My apologies for drudging up an old topic, but I wanted to update my experimentation with this method:

I've since used this technique on two other projects and loved the results. Essentially, I underexpose the image by a certain number of stops intentionally and then recover it in post for a desired look. This was partially inspired by Martha Marcy May Marlene and Birth, but also inspired by how film responds to light (poor shadow detail in comparison to how much highlight detail film, particularly Vision 3, can handle)

The idea behind this method is to control how the camera's dynamic range is distributed. The general theory with ISO and digital cameras, particularly in RAW, is that changing the ISO doesn't make the sensor more or less sensitive, it just reads the RAW data differently (there are a few exceptions, of course). When a cinematographer deviates from the native ISO, they are under/overexposing the image and the new image has the dynamic range re-mapped by the debayering process. However, I wanted to control how that dynamic range was redistributed. Is this something we can do? Something we can test?
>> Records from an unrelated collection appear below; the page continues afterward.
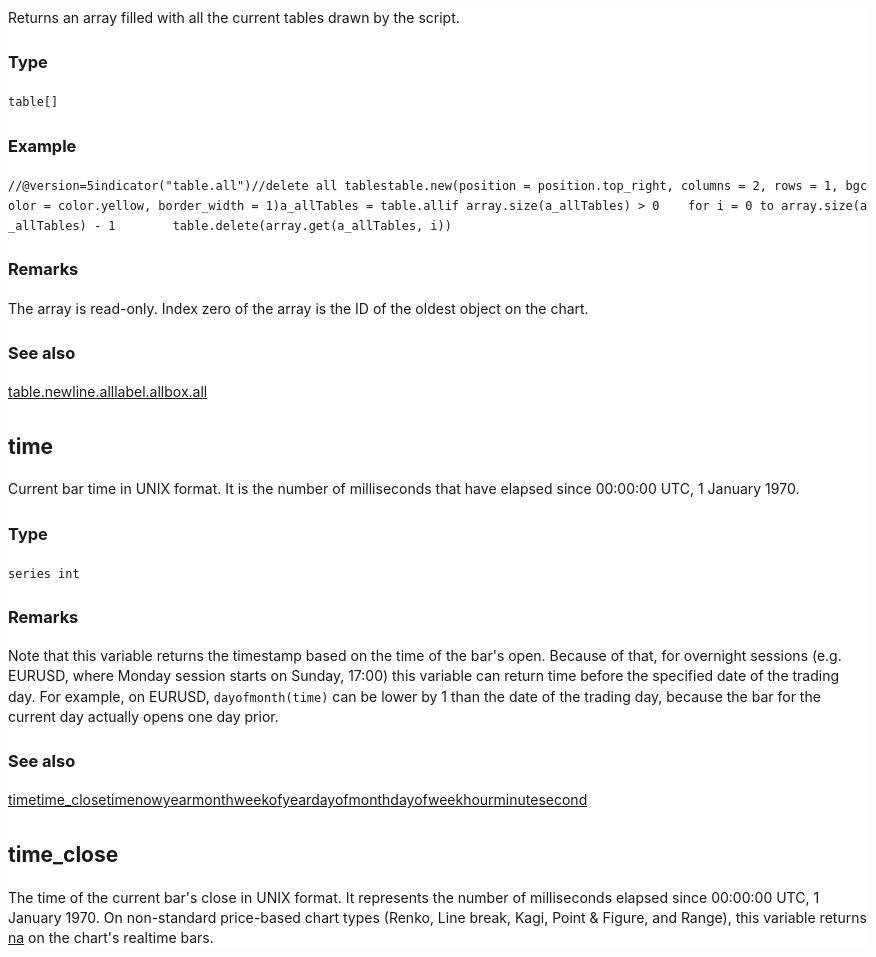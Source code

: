 Returns an array filled with all the current tables drawn by the script.

### Type

` table[] `

### Example

```
//@version=5indicator("table.all")//delete all tablestable.new(position = position.top_right, columns = 2, rows = 1, bgcolor = color.yellow, border_width = 1)a_allTables = table.allif array.size(a_allTables) > 0    for i = 0 to array.size(a_allTables) - 1        table.delete(array.get(a_allTables, i))
```

### Remarks

The array is read-only. Index zero of the array is the ID of the oldest object on the chart.

### See also

[table.new](#fun_table.new)[line.all](#var_line.all)[label.all](#var_label.all)[box.all](#var_box.all)

## time

Current bar time in UNIX format. It is the number of milliseconds that have elapsed since 00:00:00 UTC, 1 January 1970.

### Type

` series int `

### Remarks

Note that this variable returns the timestamp based on the time of the bar's open. Because of that, for overnight sessions (e.g. EURUSD, where Monday session starts on Sunday, 17:00) this variable can return time before the specified date of the trading day. For example, on EURUSD, `dayofmonth(time)` can be lower by 1 than the date of the trading day, because the bar for the current day actually opens one day prior.

### See also

[time](#fun_time)[time_close](#var_time_close)[timenow](#var_timenow)[year](#var_year)[month](#var_month)[weekofyear](#var_weekofyear)[dayofmonth](#var_dayofmonth)[dayofweek](#var_dayofweek)[hour](#var_hour)[minute](#var_minute)[second](#var_second)

## time_close

The time of the current bar's close in UNIX format. It represents the number of milliseconds elapsed since 00:00:00 UTC, 1 January 1970\. On non-standard price-based chart types (Renko, Line break, Kagi, Point & Figure, and Range), this variable returns [na](#var_na) on the chart's realtime bars.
I recently finished an experiment and would love for everyone to check my work, to make sure what I'm experimenting with is actually correct. You can find the detailed (and very nerdy) experiment here: http://www.ajyoungdp.com/articles/blog/OverUnder01/

Here's a tease with all of the over/underexposures from the experiment in one image:

OverUnder-Thumb.jpg

What do you think? What are your thoughts? Am I off base here?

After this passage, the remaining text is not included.